Professor Sir Stephen Powis, the medical director of the NHS, said the 48-hour walkout by senior doctors would cause “the most severe impact” of any strike in the health service so far.
Consultant doctors in the British Medical Association (BMA) will be on strike for 48 hours from 7am on Thursday until 7am on Saturday. It comes after just days after junior doctors staged a five-day walkout, the longest in NHS history.
As the most senior doctors in the NHS, no other clinicians can provide cover for consultants. This means planned care delivered by junior doctors that requires even remote consultant supervision will be rescheduled.
Sir Stephen said: “Consultants will not only stop seeing patients themselves, but they won’t be around to provide supervision over the work of junior doctors, which impacts thousands of appointments for patients.
“It also follows on very closely from the longest-ever junior doctors’ strike, which itself affected thousands of appointments, with back-to-back action leaving NHS services with almost no time to recover.”
More than 600,000 operations and appointments have been affected by industrial action in the NHS, which began with a strike by nurses in December.
Consultants are seeking a 35 per cent pay rise to correct a real terms fall in income since 2008.
Last week, Prime Minister Rishi Sunak said that a 6 per cent pay rise agreed for public sector workers was a “final offer” and that no further negotiations would take place with unions.
Matthew Taylor, chief executive of the NHS Confederation, said the strike was a “step into the unknown” and threatened efforts to clear the backlog in care.
“A consultants’ strike is something of an unknown quantity, and while there are plans in place for Christmas Day levels of cover in emergency care, the patience of patients may be tested as wider services are reduced and operations postponed.

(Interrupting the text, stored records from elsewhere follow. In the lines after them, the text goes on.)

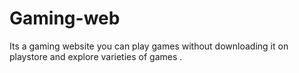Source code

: # Gaming-web
Its a gaming website you can play games without downloading it on playstore and explore varieties of games .
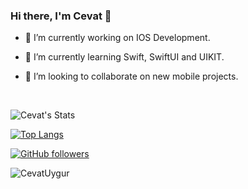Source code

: ### Hi there, I'm Cevat 👋

- 🔭 I’m currently working on IOS Development.

- 🌱 I’m currently learning Swift, SwiftUI and UIKIT.

- 👯 I’m looking to collaborate on new mobile projects.

</br>

![Cevat's Stats](https://github-readme-stats.vercel.app/api?username=CevatUygur&show_icons=true&count_private=true&theme=dark)

[![Top Langs](https://github-readme-stats.vercel.app/api/top-langs/?username=CevatUygur&theme=dark&layout=compact)](https://github.com/anuraghazra/github-readme-stats)

[![GitHub followers](https://img.shields.io/github/followers/CevatUygur?label=Followers&style=social)](https://github.com/NathanFallet/)

<p align="left"> <img src="https://komarev.com/ghpvc/?username=CevatUygur" alt="CevatUygur" /> </p>

<!--
- 💬 Ask me about ...
- 📫 How to reach me: ...
- 😄 Pronouns: ...
- ⚡ Fun fact: ...
--!>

This in essence is two Christmas Days back-to-back and follows a working weeks’ worth of walkouts from other staff, so it’s very much a step into the unknown.”

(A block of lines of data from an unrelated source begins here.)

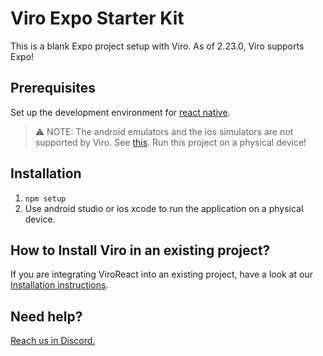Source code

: # Viro Expo Starter Kit

This is a blank Expo project setup with Viro. As of 2.23.0, Viro supports Expo!

## Prerequisites

Set up the development environment for [react native](https://reactnative.dev/docs/environment-setup).

> ⚠️ NOTE: The android emulators and the ios simulators are not supported by Viro. See [this](https://viro-community.readme.io/docs/frequently-asked-questions#does-this-work-with-ios-simulators-or-android-emulators). Run this project on a physical device!

## Installation

1. `npm setup`
2. Use android studio or ios xcode to run the application on a physical device.

## How to Install Viro in an existing project?

If you are integrating ViroReact into an existing project, have a look at our [Installation instructions](https://github.com/ViroCommunity/viro/blob/main/readmes/INSTALL.md).

## Need help?

[Reach us in Discord.](https://discord.gg/YfxDBGTxvG)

Consultants on a 2003 contract earn a starting salary of £88,364 in basic pay, rising to £119,133 after around 19 years, according to the BMA.

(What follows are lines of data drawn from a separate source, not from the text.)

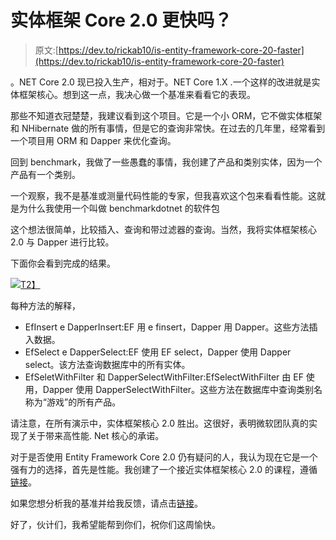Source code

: # 实体框架 Core 2.0 更快吗？

> 原文:[https://dev.to/rickab10/is-entity-framework-core-20-faster](https://dev.to/rickab10/is-entity-framework-core-20-faster)

。NET Core 2.0 现已投入生产，相对于。NET Core 1.X .一个这样的改进就是实体框架核心。想到这一点，我决心做一个基准来看看它的表现。

那些不知道衣冠楚楚，我建议看到这个项目。它是一个小 ORM，它不做实体框架和 NHibernate 做的所有事情，但是它的查询非常快。在过去的几年里，经常看到一个项目用 ORM 和 Dapper 来优化查询。

回到 benchmark，我做了一些愚蠢的事情，我创建了产品和类别实体，因为一个产品有一个类别。

一个观察，我不是基准或测量代码性能的专家，但我喜欢这个包来看看性能。这就是为什么我使用一个叫做 benchmarkdotnet 的软件包

这个想法很简单，比较插入、查询和带过滤器的查询。当然，我将实体框架核心 2.0 与 Dapper 进行比较。

下面你会看到完成的结果。

[![](../Images/f2c3586df270163eecb7ca9b6e41f20b.png)T2】](https://res.cloudinary.com/practicaldev/image/fetch/s--iZiz8UUg--/c_limit%2Cf_auto%2Cfl_progressive%2Cq_auto%2Cw_880/http://stephanybatista.com/wp-content/uploads/2017/08/benchmark.jpg)

每种方法的解释，

*   EfInsert e DapperInsert:EF 用 e finsert，Dapper 用 Dapper。这些方法插入数据。
*   EfSelect e DapperSelect:EF 使用 EF select，Dapper 使用 Dapper select。该方法查询数据库中的所有实体。
*   EfSeletWithFilter 和 DapperSelectWithFilter:EfSelectWithFilter 由 EF 使用，Dapper 使用 DapperSelectWithFilter。这些方法在数据库中查询类别名称为“游戏”的所有产品。

请注意，在所有演示中，实体框架核心 2.0 胜出。这很好，表明微软团队真的实现了关于带来高性能. Net 核心的承诺。

对于是否使用 Entity Framework Core 2.0 仍有疑问的人，我认为现在它是一个强有力的选择，首先是性能。我创建了一个接近实体框架核心 2.0 的课程，遵循[链接](https://www.udemy.com/aspnet-core-20-learn-concepts-and-creating-an-web-app)。

如果您想分析我的基准并给我反馈，请点击[链接](https://github.com/StephanyBatista/benchmarkef)。

好了，伙计们，我希望能帮到你们，祝你们这周愉快。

The Department of Health and Social Care said that on average, consultants have additional earnings worth around 31 per cent of basic pay, covering “additional programmed activities”, clinical excellence awards and on-call payments, which take total average NHS earnings for 2022/23 to around £127,000.
The public is still being told to dial 999 in life-threatening emergencies and to contact NHS 111 online for other health concerns.
GP services and pharmacies will also be running as normal.
The BMA on Tuesday called on the Government to resume talks over pay to avert strikes.
In a letter to Health Secretary Steve Barclay, the union accused the Government of “not taking the situation seriously”.
It added: “The Prime Minister stated bullishly that there will be no more negotiations, as if there had been a full process already that had reached its conclusion. This is clearly not the case.
“It is still not too late, we remain willing to talk and call on you to meet with us and present us with a credible offer so that we can call off industrial action and put it to our members.”